The evening will provide a showcase for local authors and "insider" information for anyone who wants to become an author, library director Rochelle Westerhaus said. The members will talk about their writing journey and answer questions. They can sell books if they want, and will be happy to autograph copies.

There are four core members of PAWS: Pelzl and Kathryn Pritchett, both of Pratt, Donovan Harrison of Attica and Pat Taylor of Kingman. Others attend meetings occasionally, but the four of them are regulars on one Thursday night a month — they just don't know far ahead of time which Thursday it will be because of work and travel schedules.

Donovan, Pritchett and Pelzl have collaborated on "Baby Makes 3," which Pelzl described as a take-off on the life of Anna Nichole Smith, featuring murder and mayhem, motivated by millions of dollars. Unlike the real Smith story, however, it all comes out well in the end.
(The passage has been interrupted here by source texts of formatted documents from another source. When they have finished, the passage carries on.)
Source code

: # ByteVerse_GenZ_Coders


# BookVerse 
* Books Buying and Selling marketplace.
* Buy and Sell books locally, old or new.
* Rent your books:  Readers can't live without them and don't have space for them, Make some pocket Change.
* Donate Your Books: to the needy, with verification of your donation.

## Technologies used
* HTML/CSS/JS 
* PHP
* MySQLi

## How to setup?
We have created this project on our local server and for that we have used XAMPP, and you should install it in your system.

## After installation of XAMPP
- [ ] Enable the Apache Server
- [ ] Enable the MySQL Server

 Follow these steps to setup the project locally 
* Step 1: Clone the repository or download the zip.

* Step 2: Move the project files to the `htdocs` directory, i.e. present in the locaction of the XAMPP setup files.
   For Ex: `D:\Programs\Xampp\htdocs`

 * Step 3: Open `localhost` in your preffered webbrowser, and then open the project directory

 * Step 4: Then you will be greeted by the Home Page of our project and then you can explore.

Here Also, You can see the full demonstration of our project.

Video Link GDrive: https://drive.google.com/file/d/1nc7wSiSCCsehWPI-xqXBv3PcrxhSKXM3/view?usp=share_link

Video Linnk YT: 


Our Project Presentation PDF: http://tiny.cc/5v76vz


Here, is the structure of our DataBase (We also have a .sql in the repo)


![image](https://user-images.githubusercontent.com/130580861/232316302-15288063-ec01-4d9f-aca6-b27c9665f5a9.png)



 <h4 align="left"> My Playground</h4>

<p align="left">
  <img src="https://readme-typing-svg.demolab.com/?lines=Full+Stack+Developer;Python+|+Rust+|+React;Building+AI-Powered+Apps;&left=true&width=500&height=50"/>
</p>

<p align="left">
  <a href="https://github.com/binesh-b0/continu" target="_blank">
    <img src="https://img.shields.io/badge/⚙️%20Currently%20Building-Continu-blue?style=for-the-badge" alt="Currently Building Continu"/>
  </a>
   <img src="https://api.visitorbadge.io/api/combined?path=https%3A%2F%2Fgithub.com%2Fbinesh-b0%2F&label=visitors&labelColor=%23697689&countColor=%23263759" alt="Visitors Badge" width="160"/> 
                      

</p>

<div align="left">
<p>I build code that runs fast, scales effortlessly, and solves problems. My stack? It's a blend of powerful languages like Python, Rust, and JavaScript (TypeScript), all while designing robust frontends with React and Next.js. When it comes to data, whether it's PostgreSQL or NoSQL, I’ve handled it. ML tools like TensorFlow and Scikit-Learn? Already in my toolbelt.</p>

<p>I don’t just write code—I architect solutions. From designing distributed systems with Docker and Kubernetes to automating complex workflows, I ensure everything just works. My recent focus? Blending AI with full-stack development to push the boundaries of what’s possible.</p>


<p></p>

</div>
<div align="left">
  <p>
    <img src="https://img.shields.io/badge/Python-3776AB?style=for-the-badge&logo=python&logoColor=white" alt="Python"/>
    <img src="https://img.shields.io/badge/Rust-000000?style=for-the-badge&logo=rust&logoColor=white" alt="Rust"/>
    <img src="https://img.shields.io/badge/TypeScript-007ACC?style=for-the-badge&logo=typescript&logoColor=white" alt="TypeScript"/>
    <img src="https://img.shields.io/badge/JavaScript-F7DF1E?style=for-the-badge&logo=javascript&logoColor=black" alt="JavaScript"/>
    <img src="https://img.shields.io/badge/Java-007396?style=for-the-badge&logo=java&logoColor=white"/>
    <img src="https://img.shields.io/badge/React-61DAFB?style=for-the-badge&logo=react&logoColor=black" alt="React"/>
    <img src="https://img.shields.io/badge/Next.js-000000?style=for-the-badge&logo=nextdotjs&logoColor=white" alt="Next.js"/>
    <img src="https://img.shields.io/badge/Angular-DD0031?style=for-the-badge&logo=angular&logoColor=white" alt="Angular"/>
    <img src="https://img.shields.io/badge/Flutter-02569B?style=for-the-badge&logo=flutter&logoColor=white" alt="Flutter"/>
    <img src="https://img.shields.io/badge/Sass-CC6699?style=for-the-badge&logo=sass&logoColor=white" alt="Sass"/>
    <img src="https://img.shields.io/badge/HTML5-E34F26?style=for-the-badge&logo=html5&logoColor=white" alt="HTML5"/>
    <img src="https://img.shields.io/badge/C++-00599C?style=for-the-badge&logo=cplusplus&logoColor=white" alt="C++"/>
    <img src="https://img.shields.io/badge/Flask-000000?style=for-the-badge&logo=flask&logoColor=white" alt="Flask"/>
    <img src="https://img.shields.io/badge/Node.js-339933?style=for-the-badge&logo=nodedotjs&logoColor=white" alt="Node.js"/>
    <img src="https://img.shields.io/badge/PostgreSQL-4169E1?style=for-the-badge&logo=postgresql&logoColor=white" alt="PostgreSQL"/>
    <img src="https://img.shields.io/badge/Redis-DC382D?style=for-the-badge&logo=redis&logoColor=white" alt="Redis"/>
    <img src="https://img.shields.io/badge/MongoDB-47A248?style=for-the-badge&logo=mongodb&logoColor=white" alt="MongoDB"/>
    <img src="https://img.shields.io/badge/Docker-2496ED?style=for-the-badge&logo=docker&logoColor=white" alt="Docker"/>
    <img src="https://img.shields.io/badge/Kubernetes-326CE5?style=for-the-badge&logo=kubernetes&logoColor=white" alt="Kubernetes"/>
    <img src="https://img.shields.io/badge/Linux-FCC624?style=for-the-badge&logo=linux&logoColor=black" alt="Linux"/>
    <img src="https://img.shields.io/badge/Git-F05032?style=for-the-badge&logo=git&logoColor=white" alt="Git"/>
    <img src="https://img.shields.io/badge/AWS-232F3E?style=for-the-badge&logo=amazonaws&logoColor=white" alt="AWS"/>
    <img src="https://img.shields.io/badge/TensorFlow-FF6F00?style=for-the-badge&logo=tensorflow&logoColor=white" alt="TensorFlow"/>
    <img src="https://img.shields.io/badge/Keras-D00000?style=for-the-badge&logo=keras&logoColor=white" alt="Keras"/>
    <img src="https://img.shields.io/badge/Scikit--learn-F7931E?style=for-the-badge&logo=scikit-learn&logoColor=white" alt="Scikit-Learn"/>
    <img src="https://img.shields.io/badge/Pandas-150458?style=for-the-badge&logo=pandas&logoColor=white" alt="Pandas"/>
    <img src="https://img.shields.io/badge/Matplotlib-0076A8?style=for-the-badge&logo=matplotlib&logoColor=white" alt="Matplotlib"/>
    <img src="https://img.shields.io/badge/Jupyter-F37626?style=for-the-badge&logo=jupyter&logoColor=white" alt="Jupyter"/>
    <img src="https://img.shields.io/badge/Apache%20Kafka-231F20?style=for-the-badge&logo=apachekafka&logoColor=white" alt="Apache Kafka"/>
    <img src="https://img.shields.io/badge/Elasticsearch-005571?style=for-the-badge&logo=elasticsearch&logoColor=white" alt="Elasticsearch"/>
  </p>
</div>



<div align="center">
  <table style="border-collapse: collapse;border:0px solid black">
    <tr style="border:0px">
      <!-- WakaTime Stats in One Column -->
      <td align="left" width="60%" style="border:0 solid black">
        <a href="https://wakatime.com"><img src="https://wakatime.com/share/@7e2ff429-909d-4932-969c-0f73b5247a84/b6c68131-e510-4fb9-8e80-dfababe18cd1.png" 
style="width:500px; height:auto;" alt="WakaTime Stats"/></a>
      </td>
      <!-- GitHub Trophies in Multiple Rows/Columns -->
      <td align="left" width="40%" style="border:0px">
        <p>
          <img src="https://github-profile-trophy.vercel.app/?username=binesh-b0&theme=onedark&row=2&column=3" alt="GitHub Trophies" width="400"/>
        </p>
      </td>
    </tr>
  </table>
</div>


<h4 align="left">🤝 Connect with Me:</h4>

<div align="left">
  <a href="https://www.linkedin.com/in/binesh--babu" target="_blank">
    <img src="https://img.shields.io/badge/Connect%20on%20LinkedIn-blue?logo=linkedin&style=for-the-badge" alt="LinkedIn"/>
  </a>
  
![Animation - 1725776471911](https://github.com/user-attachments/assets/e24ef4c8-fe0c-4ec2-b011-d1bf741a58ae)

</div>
Pritchett has written a couple of contemporary suspense novels, "More Than a Point of Honor," and "The Judas Seat." Donovan is the author of a series of books, based on the wanderings of Chief Black Kettle.

Taylor writes a column, "Observations of a Sheriff's Patrolman," that is published in the Cunningham Courier, the Kingman Leader-Courier and other small area newspapers.

Pelzl has just sold a historical romantic fiction set in 1820s England. Getting a publisher is often harder than writing the book, she said, which is why many beginning authors self-publish or publish electronically. She has an agreement, she clarified, but not a contract yet. The publisher can change the title, change the character names and require her to make editorial changes. Once everything is to their liking, the company has a year to publish the book.

Pelzl made connections with the publishing house through her membership in Romance Writers of America. She also belongs to two writing groups in Wichita, in addition to PAWS.

The members have different strengths and perspectives, which benefit all. throughout the book. Pelzl described Pritchett as a grammarian. Taylor's strengths include spelling and punctuation.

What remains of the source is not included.